BACKGROUND: Metabolic bariatric surgery (MBS) is associated with postoperative improvement in neuropsychological test performance and recent work raises the possibility that these gains may emerge within weeks of surgery...BACKGROUND: Metabolic bariatric surgery (MBS) is associated with postoperative improvement in neuropsychological test performance and recent work raises the possibility that these gains may emerge within weeks of surgery. However, repeat testing across brief postoperative intervals introduces the possibility of measurement error that artificially increases test scores and distorts understanding of postoperative changes. OBJECTIVE: Examine cognitive function prior to and 1-month following bariatric surgery. SETTING: University Hospital. METHODS: A total of 111 MBS participants completed the NIH Toolbox for the Assessment of Neurological and Behavioral Function test battery before and 1-month after MBS as part of a larger project.

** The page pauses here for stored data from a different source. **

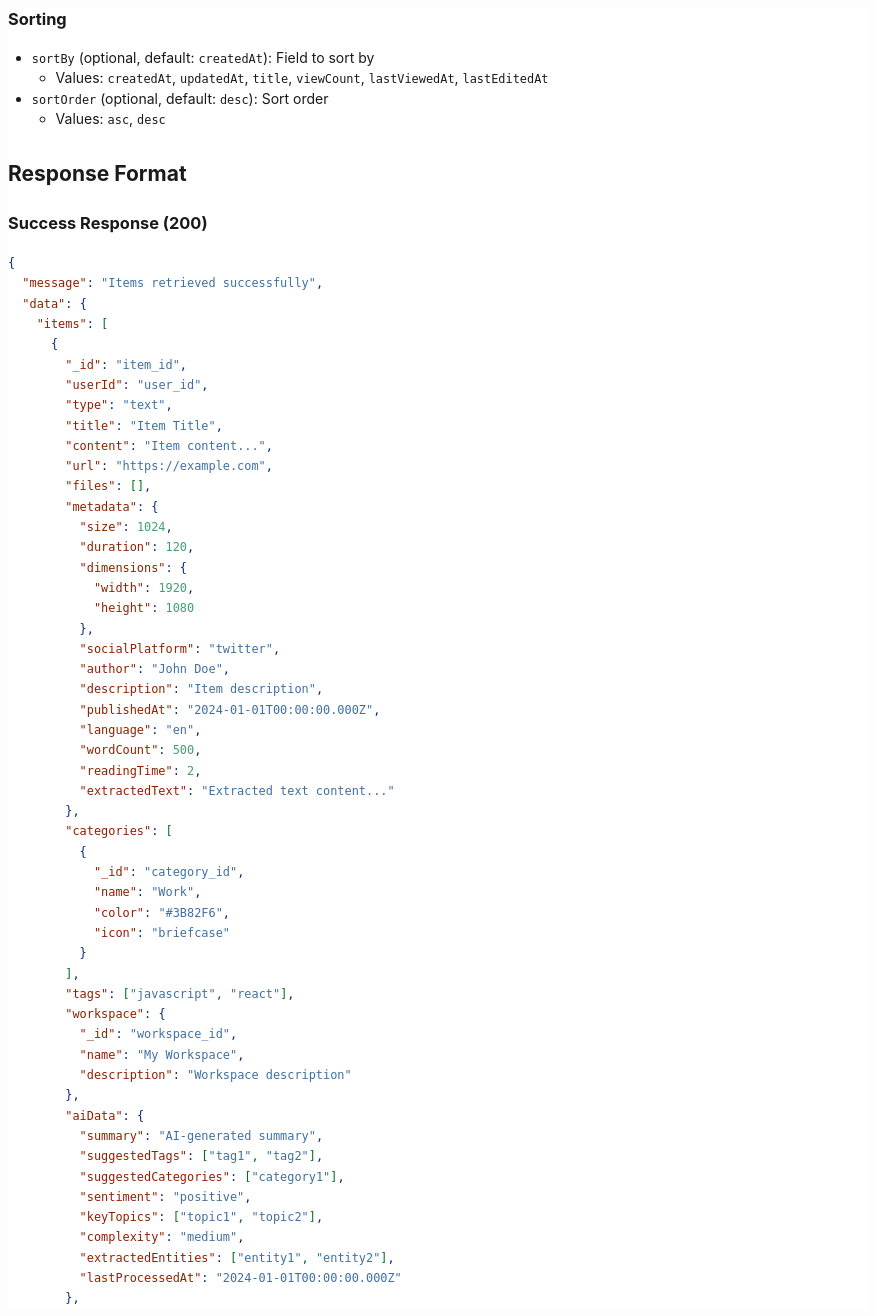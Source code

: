 ### Sorting
- `sortBy` (optional, default: `createdAt`): Field to sort by
  - Values: `createdAt`, `updatedAt`, `title`, `viewCount`, `lastViewedAt`, `lastEditedAt`
- `sortOrder` (optional, default: `desc`): Sort order
  - Values: `asc`, `desc`

## Response Format

### Success Response (200)
```json
{
  "message": "Items retrieved successfully",
  "data": {
    "items": [
      {
        "_id": "item_id",
        "userId": "user_id",
        "type": "text",
        "title": "Item Title",
        "content": "Item content...",
        "url": "https://example.com",
        "files": [],
        "metadata": {
          "size": 1024,
          "duration": 120,
          "dimensions": {
            "width": 1920,
            "height": 1080
          },
          "socialPlatform": "twitter",
          "author": "John Doe",
          "description": "Item description",
          "publishedAt": "2024-01-01T00:00:00.000Z",
          "language": "en",
          "wordCount": 500,
          "readingTime": 2,
          "extractedText": "Extracted text content..."
        },
        "categories": [
          {
            "_id": "category_id",
            "name": "Work",
            "color": "#3B82F6",
            "icon": "briefcase"
          }
        ],
        "tags": ["javascript", "react"],
        "workspace": {
          "_id": "workspace_id",
          "name": "My Workspace",
          "description": "Workspace description"
        },
        "aiData": {
          "summary": "AI-generated summary",
          "suggestedTags": ["tag1", "tag2"],
          "suggestedCategories": ["category1"],
          "sentiment": "positive",
          "keyTopics": ["topic1", "topic2"],
          "complexity": "medium",
          "extractedEntities": ["entity1", "entity2"],
          "lastProcessedAt": "2024-01-01T00:00:00.000Z"
        },
```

RESULTS: Repeated measures analysis of covariance revealed improved cognitive test scores following both Roux-en-Y gastric bypass (RYGB) and sleeve gastrectomy (SG), though reliability change metrics could not rule out contribution from practice effects. Receiver operating characteristic analyses revealed that lower preoperative body mass index (BMI) was associated with greater likelihood of true cognitive improvement post-MBS on the Pattern Comparison subtest of the NIH Toolbox (area under the curve = .65, 95% confidence interval .53-.76). CONCLUSIONS: Though both RYGB and SG patients exhibited improved cognitive function 1-month postoperatively, the current results suggest these early gains should be interpreted cautiously as they may reflect more than just neurobiological factors. Preoperative BMI may predict cognitive trajectory post-MBS, though future research is needed to refine cognitive testing procedures with the goals of clarifying the timeline of neurological changes postoperatively and whether MBS may reduce risk of Alzheimer disease and other risk factors for cognitive decline.